Can Europe survive a Trump presidency?
Europeans still can — and indeed must — make the post-American world more stable. Doing so will require the EU to behave as a cohesive foreign policy and security player. No European country on its own can stand up to the world’s great powers. But the EU can — if its leaders decide to do so. In order to do that, they will have to invest in deployable militaries that are able to intervene effectively within the Continent’s neighborhood, as well as serve as a deterrent against Russia’s expansionism. This would also require the creation of real military capability at the EU level, going far beyond the European Defense Agency in its current form.

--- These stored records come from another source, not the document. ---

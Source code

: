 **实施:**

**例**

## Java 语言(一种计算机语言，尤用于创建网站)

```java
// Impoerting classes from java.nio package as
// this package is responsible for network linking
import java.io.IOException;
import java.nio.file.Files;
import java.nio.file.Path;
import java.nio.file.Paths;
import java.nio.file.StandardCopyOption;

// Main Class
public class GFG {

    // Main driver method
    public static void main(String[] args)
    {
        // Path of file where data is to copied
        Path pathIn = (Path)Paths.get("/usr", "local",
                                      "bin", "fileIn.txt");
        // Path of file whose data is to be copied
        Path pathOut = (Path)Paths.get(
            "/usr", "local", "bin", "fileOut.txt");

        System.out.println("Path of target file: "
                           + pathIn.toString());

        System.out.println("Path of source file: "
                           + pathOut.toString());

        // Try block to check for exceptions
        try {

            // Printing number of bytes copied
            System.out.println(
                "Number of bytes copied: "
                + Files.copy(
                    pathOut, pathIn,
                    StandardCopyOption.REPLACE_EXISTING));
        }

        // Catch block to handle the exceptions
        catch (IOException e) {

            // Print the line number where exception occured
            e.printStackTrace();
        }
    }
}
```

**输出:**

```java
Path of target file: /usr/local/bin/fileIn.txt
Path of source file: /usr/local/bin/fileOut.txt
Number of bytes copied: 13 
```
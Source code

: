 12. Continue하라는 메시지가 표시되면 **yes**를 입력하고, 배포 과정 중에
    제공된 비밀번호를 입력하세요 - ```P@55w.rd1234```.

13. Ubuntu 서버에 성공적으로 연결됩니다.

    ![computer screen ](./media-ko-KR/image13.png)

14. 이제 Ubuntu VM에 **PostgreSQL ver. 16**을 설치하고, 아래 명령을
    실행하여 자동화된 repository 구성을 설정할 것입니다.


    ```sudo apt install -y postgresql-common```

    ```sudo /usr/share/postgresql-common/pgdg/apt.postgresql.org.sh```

Brexit too needs to be handled with utmost caution. Whatever one thinks of the United Kingdom’s departure from the bloc, Europeans and Brits will have no choice but to work closely together in the post-American world. The EU’s negotiators, Michel Barnier and Guy Verhofstadt, would be well-advised to err on the side of compromise, especially when it comes to the supposed “indivisibility” of the four freedoms. Doing otherwise would play into the hands of Britain’s Europhobes — and risk turning the U.K. into a distant lukewarm ally, or worse yet, no ally at all.
Trump’s victory is particularly dangerous for Central and Eastern Europe. Yet, very few in Bratislava, Prague, Budapest, and Warsaw seem to fathom the gravity of the situation. Hungarian Prime Minister Viktor Orbán welcomed Trump’s triumph as “great news.” The Czech President’s spokesman hailed it as a victory in the fight against “the conglomerate of dishonest media and conceited pseudo-elites.” In a shocking display of naïveté, both the Prime Minister of Slovakia and the leader of the opposition, Robert Fico and Richard Sulík, stated that the expected rapprochement between Washington and Moscow would be a good thing.
The very survival of Central and Eastern countries is at risk in a world bereft of a vigilant American presence. The region’s Visegrád states and the Baltic countries would be wise to forge the deepest possible ties with European powers at the heart of the integration process — most notably Germany — instead of risking the relationship by posturing on issues like asylum policy.
Most importantly, Europe’s leaders will have to find ways to keep their own domestic Trumps at bay. To do that, they must offer a credible alternative — one that goes beyond the traditional Left-Right divide to address the evident grievances voters have. The future of Europe depends on them finding ways to do that, without compromising on the principles — limited constitutional government, rule of law, fundamental openness to trade, investment — that form the very core of the West’s success.